Zoe Chace has an informative but tonally off piece about how the European Central Bank has decided to stop doing its job and start making decisions outside the scope of its formal authority instead.

The way this works is pretty simple. Central banks are supposed to stabilize demand. Stabilizing demand properly is crucially important to short-term economic growth. But in the long-term, other things matter much more than demand stabilization. Smart politicians don’t want to have their country’s short-term growth prospects crushed by inappropriate monetary policy. And smart economists know that long-term growth is the most important thing of all. So since central banks are staffed by smart economists, it’s tempting to do what the European Central Bank is doing and simply forget about stabilizing aggregate demand correctly and instead use monetary policy as a weapon.

As Chace puts it:

Thanks to its unusual powers, the ECB has succeeded in forcing European governments to do things they otherwise might not have.
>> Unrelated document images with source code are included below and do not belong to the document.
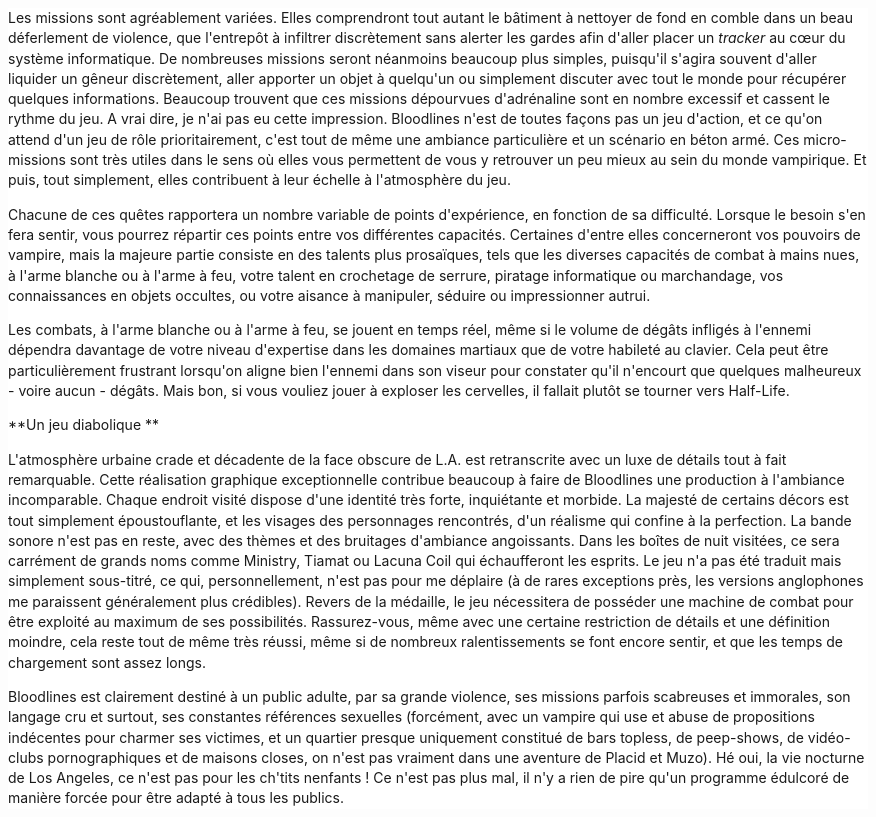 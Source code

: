   

Les missions sont agréablement variées. Elles comprendront tout autant le bâtiment à nettoyer de fond en comble dans un beau déferlement de violence, que l'entrepôt à infiltrer discrètement sans alerter les gardes afin d'aller placer un _tracker_ au cœur du système informatique. De nombreuses missions seront néanmoins beaucoup plus simples, puisqu'il s'agira souvent d'aller liquider un gêneur discrètement, aller apporter un objet à quelqu'un ou simplement discuter avec tout le monde pour récupérer quelques informations. Beaucoup trouvent que ces missions dépourvues d'adrénaline sont en nombre excessif et cassent le rythme du jeu. A vrai dire, je n'ai pas eu cette impression. Bloodlines n'est de toutes façons pas un jeu d'action, et ce qu'on attend d'un jeu de rôle prioritairement, c'est tout de même une ambiance particulière et un scénario en béton armé. Ces micro-missions sont très utiles dans le sens où elles vous permettent de vous y retrouver un peu mieux au sein du monde vampirique. Et puis, tout simplement, elles contribuent à leur échelle à l'atmosphère du jeu.  

  

Chacune de ces quêtes rapportera un nombre variable de points d'expérience, en fonction de sa difficulté. Lorsque le besoin s'en fera sentir, vous pourrez répartir ces points entre vos différentes capacités. Certaines d'entre elles concerneront vos pouvoirs de vampire, mais la majeure partie consiste en des talents plus prosaïques, tels que les diverses capacités de combat à mains nues, à l'arme blanche ou à l'arme à feu, votre talent en crochetage de serrure, piratage informatique ou marchandage, vos connaissances en objets occultes, ou votre aisance à manipuler, séduire ou impressionner autrui.  

  

Les combats, à l'arme blanche ou à l'arme à feu, se jouent en temps réel, même si le volume de dégâts infligés à l'ennemi dépendra davantage de votre niveau d'expertise dans les domaines martiaux que de votre habileté au clavier. Cela peut être particulièrement frustrant lorsqu'on aligne bien l'ennemi dans son viseur pour constater qu'il n'encourt que quelques malheureux - voire aucun - dégâts. Mais bon, si vous vouliez jouer à exploser les cervelles, il fallait plutôt se tourner vers Half-Life.  

  

  

**Un jeu diabolique **   

  

L'atmosphère urbaine crade et décadente de la face obscure de L.A. est retranscrite avec un luxe de détails tout à fait remarquable. Cette réalisation graphique exceptionnelle contribue beaucoup à faire de Bloodlines une production à l'ambiance incomparable. Chaque endroit visité dispose d'une identité très forte, inquiétante et morbide. La majesté de certains décors est tout simplement époustouflante, et les visages des personnages rencontrés, d'un réalisme qui confine à la perfection. La bande sonore n'est pas en reste, avec des thèmes et des bruitages d'ambiance angoissants. Dans les boîtes de nuit visitées, ce sera carrément de grands noms comme Ministry, Tiamat ou Lacuna Coil qui échaufferont les esprits. Le jeu n'a pas été traduit mais simplement sous-titré, ce qui, personnellement, n'est pas pour me déplaire (à de rares exceptions près, les versions anglophones me paraissent généralement plus crédibles). Revers de la médaille, le jeu nécessitera de posséder une machine de combat pour être exploité au maximum de ses possibilités. Rassurez-vous, même avec une certaine restriction de détails et une définition moindre, cela reste tout de même très réussi, même si de nombreux ralentissements se font encore sentir, et que les temps de chargement sont assez longs.  

  

Bloodlines est clairement destiné à un public adulte, par sa grande violence, ses missions parfois scabreuses et immorales, son langage cru et surtout, ses constantes références sexuelles (forcément, avec un vampire qui use et abuse de propositions indécentes pour charmer ses victimes, et un quartier presque uniquement constitué de bars topless, de peep-shows, de vidéo-clubs pornographiques et de maisons closes, on n'est pas vraiment dans une aventure de Placid et Muzo). Hé oui, la vie nocturne de Los Angeles, ce n'est pas pour les ch'tits nenfants ! Ce n'est pas plus mal, il n'y a rien de pire qu'un programme édulcoré de manière forcée pour être adapté à tous les publics.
There are many problems with this approach, starting with the fact that it’s illegal. For one thing, it completely blurs the lines of democratic accountability and will ultimately undermine the wellsprings of good governance. This is important, because even though the European Central Bank staff certainly seems to think it knows what the secrets are to long-term growth, the fact of the matter is that this is very controversial. We’re used to hearing people of a “progressive” bent talking about stimulus while more conservative types talk about structural reform, but two can play at this game. Take Jeffrey Sachs, for example, who’s basically doing the same thing from the left and insisting that it would somehow be wrong to solve America’s demand shortfall unless we first embrace an ambitious eco-egalitarian economic reform agenda.

These are important questions; they’re questions that national legislatures have to sort out. Central bankers have to stick to a relatively narrow set of goals and be held accountable when they fail to meet those goals.